From: Paula Kahumbu <pkahumbu@gmail.com>
Date: 2019-08-24 12:30
Subject: Re: [KENYABIRDSNET] Kenya Bird Map data

Wow, we saw this with the IUCN African elephant database and MIKE data which had similar terms except you had to ask governments to give you permission for the data on elephants. The data was held by a few individuals who have been publishing articles in their own names, none of them are Africans...  sadly this is s the con in conservation


On Tue, May 7, 2019 at 11:18 AM David Clarance dclarance@gmail.com [kenyabirdsnet] <kenyabirdsnet-noreply@yahoogroups.com> wrote:
 

Dear all,

Over the last 1.5 years I've been somewhat involved in trying to access and analyze data from the Kenya Bird Map. While the methodology is sound and the efforts have galvanized a community around it, I can't help but see issues that go against the very ethos of open and citizen led science. I hope this note is taken in a positive manner - as a way to push for the rights of Kenyan citizen scientists and to strengthen our approach to conservation. 
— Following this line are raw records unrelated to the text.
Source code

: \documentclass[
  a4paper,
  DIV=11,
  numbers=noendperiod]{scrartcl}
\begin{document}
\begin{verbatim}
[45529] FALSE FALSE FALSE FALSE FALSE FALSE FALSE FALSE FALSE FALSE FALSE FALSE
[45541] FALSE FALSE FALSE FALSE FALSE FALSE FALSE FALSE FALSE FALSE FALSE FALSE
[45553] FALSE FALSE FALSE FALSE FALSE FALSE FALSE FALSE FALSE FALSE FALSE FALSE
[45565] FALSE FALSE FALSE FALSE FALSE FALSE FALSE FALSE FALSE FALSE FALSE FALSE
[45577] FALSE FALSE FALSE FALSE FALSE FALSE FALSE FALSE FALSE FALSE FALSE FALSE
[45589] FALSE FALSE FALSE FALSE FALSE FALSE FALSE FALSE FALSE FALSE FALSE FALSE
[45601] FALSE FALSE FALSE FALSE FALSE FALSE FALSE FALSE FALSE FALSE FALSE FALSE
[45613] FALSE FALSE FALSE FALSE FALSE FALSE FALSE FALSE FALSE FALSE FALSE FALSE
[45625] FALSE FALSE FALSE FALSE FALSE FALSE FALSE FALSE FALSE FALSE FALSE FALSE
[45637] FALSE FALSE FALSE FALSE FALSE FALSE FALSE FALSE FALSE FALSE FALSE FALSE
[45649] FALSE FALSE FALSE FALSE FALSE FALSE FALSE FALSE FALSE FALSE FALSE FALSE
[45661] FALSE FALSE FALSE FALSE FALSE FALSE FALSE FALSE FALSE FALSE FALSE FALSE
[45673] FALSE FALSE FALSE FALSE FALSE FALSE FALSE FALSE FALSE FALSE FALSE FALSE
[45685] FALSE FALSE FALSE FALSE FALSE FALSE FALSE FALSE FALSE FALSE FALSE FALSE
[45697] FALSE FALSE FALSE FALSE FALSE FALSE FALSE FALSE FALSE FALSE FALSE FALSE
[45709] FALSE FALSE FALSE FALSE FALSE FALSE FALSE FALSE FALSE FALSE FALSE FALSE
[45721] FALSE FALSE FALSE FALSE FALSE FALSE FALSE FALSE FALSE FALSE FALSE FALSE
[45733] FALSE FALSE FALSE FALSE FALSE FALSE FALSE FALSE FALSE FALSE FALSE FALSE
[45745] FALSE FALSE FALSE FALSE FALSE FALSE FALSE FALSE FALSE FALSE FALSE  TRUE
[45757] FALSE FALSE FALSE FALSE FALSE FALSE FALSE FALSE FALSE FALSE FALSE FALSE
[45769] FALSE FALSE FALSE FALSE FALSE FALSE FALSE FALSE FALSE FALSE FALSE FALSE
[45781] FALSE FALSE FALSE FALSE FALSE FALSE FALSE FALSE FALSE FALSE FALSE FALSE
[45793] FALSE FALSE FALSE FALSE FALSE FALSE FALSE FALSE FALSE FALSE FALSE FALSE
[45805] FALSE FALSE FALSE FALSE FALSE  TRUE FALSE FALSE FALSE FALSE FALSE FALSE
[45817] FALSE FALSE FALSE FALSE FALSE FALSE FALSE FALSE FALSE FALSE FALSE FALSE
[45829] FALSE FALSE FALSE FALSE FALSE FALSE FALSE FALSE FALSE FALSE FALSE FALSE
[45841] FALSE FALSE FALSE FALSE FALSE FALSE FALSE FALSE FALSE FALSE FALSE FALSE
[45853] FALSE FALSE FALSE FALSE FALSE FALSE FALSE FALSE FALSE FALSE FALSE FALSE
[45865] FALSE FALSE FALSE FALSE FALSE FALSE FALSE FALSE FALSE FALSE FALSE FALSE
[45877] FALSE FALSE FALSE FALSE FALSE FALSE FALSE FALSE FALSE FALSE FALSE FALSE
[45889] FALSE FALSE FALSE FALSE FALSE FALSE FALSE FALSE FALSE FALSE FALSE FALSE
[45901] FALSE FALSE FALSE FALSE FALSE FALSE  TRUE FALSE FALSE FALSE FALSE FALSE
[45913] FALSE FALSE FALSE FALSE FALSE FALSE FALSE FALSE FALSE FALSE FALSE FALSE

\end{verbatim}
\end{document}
First, a note on the arrangement of collection and storing data. Data is collected via an app called BirdLasser which is an independently owned private firm based in South Africa. Some of the data is transferred, in a very specific format, to the University Of Cape Town servers which host the data and provide the back-end for the various bird maps (Kenya Bird Map, Nigeria Bird Map etc).

Here are a few points I would love for the more senior and influential birders and researchers to think about:

1. The data is owned by a private firm. 

This to me is the biggest issue. The folks at BirdLasser are wonderful and no doubt committed to conservation and science as their constitution declares. However, their Terms and Conditions are a bit more nuanced and they are not exactly committed to sharing data with researchers. Let me start with an example: A few researchers and I were interested in using the GPS coordinates to build species distribution maps. We approached the KBM to learn that the servers at UCT do not actually have that data. We went to BirdLasser and were told that the user agreement states that they cannot share data without the explicit consent of the user. This means that it is virtually impossible to get all the data since you would need every user to give consent. However, there are two ways to do this:

(a) Register a cause: Users sign in and give consent. Again a really difficult thing to do because you need every user to sign up manually. Go to causes > sign up etc.
(b) Ask for raw data: Only the GPS points, date and time, species is available for a one time data ask. Anything post this you would need to pay ~KSH 5000 for every future data request. Note that this is for EVERY future request post the first one. I get that it's expensive to maintain servers and the app but there are two major red flags for me here:

(i) Citizen scientists collect data for free using their own resources and time. Surely they should not be charged for using data generated?
(ii) Can a Masters student in Kenya actually afford that amount? I certainly would not be able to if I was a student. 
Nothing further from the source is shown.